Как-то, непринужденно устроившись на кузминской кушетке, Егунов рассказал гостям на Спасской, какой на днях склеил коллаж. В картину Репина «Не ждали» (знаете, с детишками, разинувшими рты, мамашей, вставшей с кресел) вклеил вместо вернувшегося из ссылки революционера оплетенного змеями Лаокоона… Сколько всего так и пропало. Хорошо, если в сейфах Большого дома, там, может, когда и сыщут, но нет, похоже, навсегда. Сожжено, развеяно по ветру, пущено на самокрутки.

Пили чай, разговаривали, курили. Выходили погулять: прямо, до ограды, составленной из пушечных стволов, трофеев турецкой войны, пересекая площадь… Единственный в Петербурге вид: от пятиглавого собора на восьмерик с тяжелым куполом Пантелеймоновской церкви. На стене церкви трогательный барельеф: юноша, Святой Пантелеймон, ласково положил ладонь на голову исцеленного им старца. Работа 1830-х годов, скульптор А. В. Логановский, о другом творении которого, помните:

Юноша, полный красы, напряженья, усилия чуждый,
Строен, легок и могуч…

Вот уж мост через Фонтанку, ограда с «Горгонами», Летний сад. Кто здесь не гулял!

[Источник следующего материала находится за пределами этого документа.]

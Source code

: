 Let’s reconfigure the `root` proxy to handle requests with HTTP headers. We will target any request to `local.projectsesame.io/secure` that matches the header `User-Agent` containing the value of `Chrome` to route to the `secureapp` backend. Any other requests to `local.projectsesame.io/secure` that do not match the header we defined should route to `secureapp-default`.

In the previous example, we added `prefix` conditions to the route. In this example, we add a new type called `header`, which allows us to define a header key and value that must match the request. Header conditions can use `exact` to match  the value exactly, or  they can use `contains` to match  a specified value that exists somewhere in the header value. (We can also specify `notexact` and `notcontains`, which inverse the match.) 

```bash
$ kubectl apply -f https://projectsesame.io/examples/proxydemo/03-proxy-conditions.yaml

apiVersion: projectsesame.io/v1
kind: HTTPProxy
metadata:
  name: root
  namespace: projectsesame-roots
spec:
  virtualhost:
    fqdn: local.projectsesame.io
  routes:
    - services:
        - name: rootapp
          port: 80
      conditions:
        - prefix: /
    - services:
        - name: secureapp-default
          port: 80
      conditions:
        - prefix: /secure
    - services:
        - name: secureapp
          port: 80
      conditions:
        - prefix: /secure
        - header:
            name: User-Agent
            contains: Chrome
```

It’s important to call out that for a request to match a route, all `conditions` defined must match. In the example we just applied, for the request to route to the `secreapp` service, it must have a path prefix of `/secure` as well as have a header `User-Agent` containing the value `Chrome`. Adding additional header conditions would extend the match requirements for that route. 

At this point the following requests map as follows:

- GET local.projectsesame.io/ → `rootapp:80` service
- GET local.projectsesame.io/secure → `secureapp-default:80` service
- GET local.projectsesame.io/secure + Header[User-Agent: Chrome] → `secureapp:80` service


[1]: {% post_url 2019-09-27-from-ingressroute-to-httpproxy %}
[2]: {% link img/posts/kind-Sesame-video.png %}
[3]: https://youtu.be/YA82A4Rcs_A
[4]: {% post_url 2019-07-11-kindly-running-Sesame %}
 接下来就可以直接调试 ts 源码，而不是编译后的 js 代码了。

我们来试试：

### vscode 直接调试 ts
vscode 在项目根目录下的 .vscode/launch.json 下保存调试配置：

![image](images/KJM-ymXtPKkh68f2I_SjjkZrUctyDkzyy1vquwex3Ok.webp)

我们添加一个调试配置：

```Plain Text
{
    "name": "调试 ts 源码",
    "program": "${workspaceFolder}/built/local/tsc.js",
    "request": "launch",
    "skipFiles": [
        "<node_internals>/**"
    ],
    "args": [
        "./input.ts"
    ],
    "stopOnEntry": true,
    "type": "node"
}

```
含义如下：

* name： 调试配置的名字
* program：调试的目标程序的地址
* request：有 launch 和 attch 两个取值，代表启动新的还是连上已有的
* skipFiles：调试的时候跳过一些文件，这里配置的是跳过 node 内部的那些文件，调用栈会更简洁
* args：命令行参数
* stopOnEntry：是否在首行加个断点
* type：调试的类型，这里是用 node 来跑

Хоры Чайковского, квинтет… «Мне страшно, будто близко грозит какое-то нежданное несчастье, страшно, страшно мне!» — поет Графиня, прихрамывая, опираясь на руку Лизы — и сюрреалистическим изломом (кузминовед, лови скорей!) — в «Крыльях» роковая Ида прихрамывает, опираясь на руку пожилой дамы, здесь же, в Летнем саду…

Сохранилась семейная фотография: Кузмин, маленький старичок с большими глазами, с ним Юркун и Лева Раков, в саду, у вазы над прудом.

Высокий парень в кепке серой,
Капризно акающий стих,
С ним рядом отрок загорелый
И поседелый ментор их.
Над ними липы вековые,
За ними несравненный сад —
А впереди года чужие,
Не различит их легкий взгляд.
Старик умрет от пневмонии
В больнице, просто, как и жил.
Срок мальчик отсидит и выйдет,
Но не найдет родных могил.
Потом и он — в своей постели —
А тот, высокий, Кипарис —
В подвале будет он расстрелян,
Агент японцев, гад-фашист…

Кузмин скончался 1 марта 1936 года от старости и по болезни в Мариинской (тогда уже «Жертв революции») больнице на Литейном. У фасада ее стоял еще памятник благодетелю Принцу Ольденбургскому, замененный позднее чашей со змеей. Ныне и змею похитили.

Подобно Гете (помните, «Света! больше света!») и Василию Львовичу Пушкину («Как скучен Катенин!»), Михаил Алексеевич ушел из жизни замечательно достойно. Поговорил с пришедшим в серую больничную палату Юркуном о балете, процитировал Лермонтова: «на время — не стоит труда, а вечно любить невозможно», сказал: «Ну ладно, остались малосущественные подробности. Идите». Не успел Юрий Иванович выйти из больницы, сказали, что умер.